Where is the error in my solution for T(n) = T(⌈n/2⌉)+1

Question

I am currently working on the chapter 4 of the CLRS and trying to solve an exercice, I want to prove that the solution to T(n) = T(⌈n/2⌉)+1 is O(lg(n)) ( lg in base 2 ). In fact I already succeeded with basic algebric manipulation but I wanted to try another method and I clearly see there is a problem on this try but I don't know what is it, please help me.

Here is the reasoning I propose : I want to proceed by change of variables. A change of variables is basically the creation of a new variable m with m = f(n) for a particular function f : N -> N. I will not choose a candidate for f for now. Let's write some algebra. Supposing that the bound is true for any natural number x such as x < m, lets proove it is true for m as well. By hypothesis, we do have T(m) <= c*lg(⌈m/2⌉)+1 for a positive constant c and our objective is to show that T(m) <= c*lg(m). We will try to do this by prooving that c*lg(m) >= c*lg(⌈m/2⌉)+1 ( which is greater than T(m) as we said ).

c*lg(m) >= c*lg(⌈m/2⌉)+1 is equivalent to c*lg(m)-c*lg(⌈m/2⌉) >= 1 which is equivalent to c*(lg(m)-lg(⌈m/2⌉)) >= 1 which is equivalent to lg(m)-lg⌈m/2⌉ >= c which is equivalent to lg(m/(⌈m/2⌉)) >= c ( because of the logarithm properties ) which is equivalent to m/⌈m/2⌉ >= exp(c) which is equivalent ( by definition of m ) to f(n)/⌈f(n)/2⌉ >= exp(c). As f takes an integer and gives an integer, we can write that ⌈f(n)/2⌉*2 = f(n) so f(n)/⌈f(n)/2⌉ >= exp(c) is equivalent to f(n) >= exp(c)*⌈f(n)/2⌉ which is equivalent to 2*f(n) >= exp(c)*f(n) which is totally equivalent to 2 => exp(c) AND f(n) >= 0 so, as we worked only with equivalences, we can conclude that c*lg(m) >= c*lg(⌈m/2⌉)+1 is completely equivalent to 2 => exp(c) AND f(n) >= 0 no matter the value of m, no matter the value of f(n) ( even a constant or a random function seems to work the only important things being it is not negative ) the only thing that matters is 2 => exp(c) and f(n) >= 0 ( which means c <= 1 ( which is very very strange for me by the way ) and f(n) >= 0 )

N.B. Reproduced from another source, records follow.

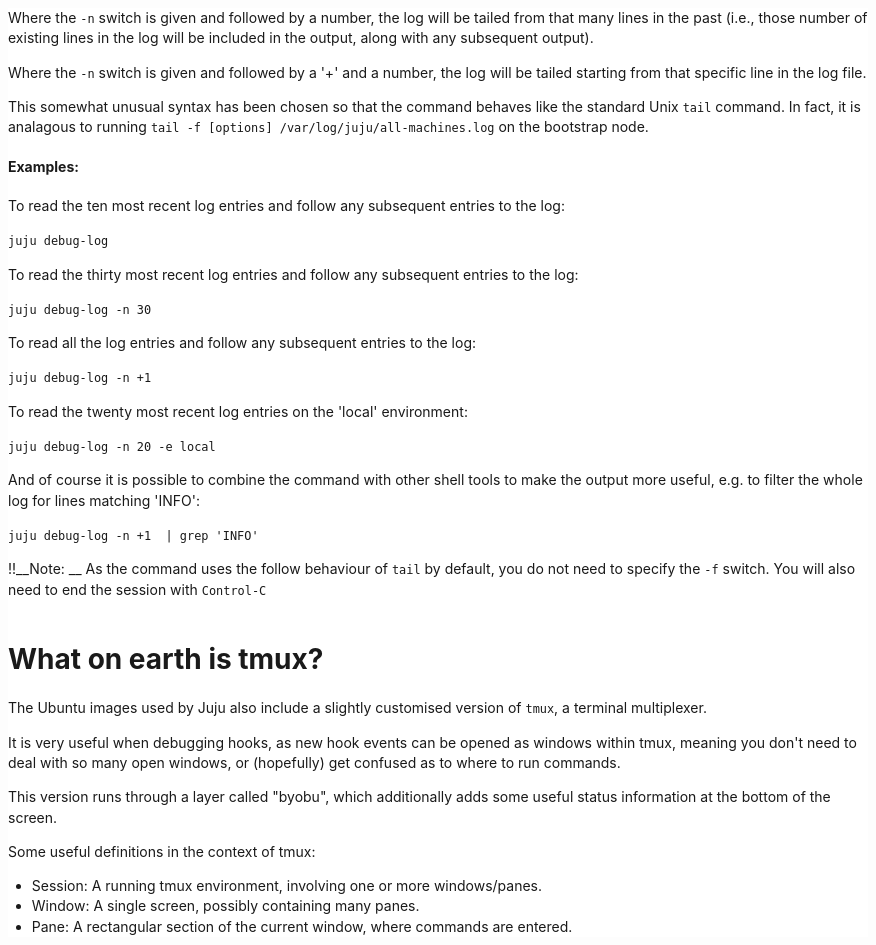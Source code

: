 Where the `-n` switch is given and followed by a number, the log will be tailed
from that many lines in the past (i.e., those number of existing lines in the
log will be included in the output, along with any subsequent output).

Where the `-n` switch is given and followed by a '+' and a number, the log will
be tailed starting from that specific line in the log file.

This somewhat unusual syntax has been chosen so that the command behaves like
the standard Unix `tail` command. In fact, it is analagous to running `tail -f
[options] /var/log/juju/all-machines.log` on the bootstrap node.

#### Examples:

To read the ten most recent log entries and follow any subsequent entries to the
log:

    juju debug-log

To read the thirty most recent log entries and follow any subsequent entries to
the log:

    juju debug-log -n 30

To read all the log entries and follow any subsequent entries to the log:

    juju debug-log -n +1

To read the twenty most recent log entries on the 'local' environment:

    juju debug-log -n 20 -e local

And of course it is possible to combine the command with other shell tools to
make the output more useful, e.g. to filter the whole log for lines matching
'INFO':

    juju debug-log -n +1  | grep 'INFO'

!!__Note: __ As the command uses the follow behaviour of `tail` by default, you do
not need to specify the `-f` switch. You will also need to end the session with
`Control-C`

# What on earth is tmux?

The Ubuntu images used by Juju also include a slightly customised version of
`tmux`, a terminal multiplexer.

It is very useful when debugging hooks, as new hook events can be opened as
windows within tmux, meaning you don't need to deal with so many open windows,
or (hopefully) get confused as to where to run commands.

This version runs through a layer called "byobu", which additionally adds some
useful status information at the bottom of the screen.

Some useful definitions in the context of tmux:

 - Session: A running tmux environment, involving one or more windows/panes.
 - Window: A single screen, possibly containing many panes.
 - Pane: A rectangular section of the current window, where commands are entered.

Can you help me to know where is the error ( if there is one but it seems obvious to me ) in my reasoning please ? Thank you

Answer 1

I think you’re getting tripped up by the notation f(n) = m. This could mean one of two different things:

1. There is a function f. There is also a specific, fixed integer n. And it happens to be the case that f, evaluated at n, gives back m. But we’re not making any assumptions about, say, what f(n - 1) evaluates to or what f(n + 1) evaluates to.
2. There is a function f. Regardless of what you plug into f, you get m.

With that said, let’s look at your conclusion:

we can conclude that clg(m) >= clg(⌈m/2⌉)+1 is completely equivalent to 2 => exp(c) AND f(n) >= 0 no matter the value of m, no matter the value of f(n) ( even a constant or a random function seems to work the only important things being it is not negative)

Under interpretation (1), this statement is not correct. It’s not true that “no matter the value of f(n)” the statement holds, because you specifically need to have f(n) = m. However, under interpretation (1), that’s fine. We don’t know what f does for inputs other than the specific choice of n where f(n) = m. What you could claim is “for any function f and any input n where f(n) = m, we know that c lg f(n) ≥ c lg ⌈ f(n) / 2 ⌉ holds if […].” But that’s not a very interesting statement, since this doesn’t allow us to extrapolate to what f does to inputs other than n. In a sense, all you’ve done is rename m to f(n), but that doesn’t tell you anything about f outside of that one input.

Under interpretation (2), the statement is incorrect because you specifically must assume that f(n) = m for all n.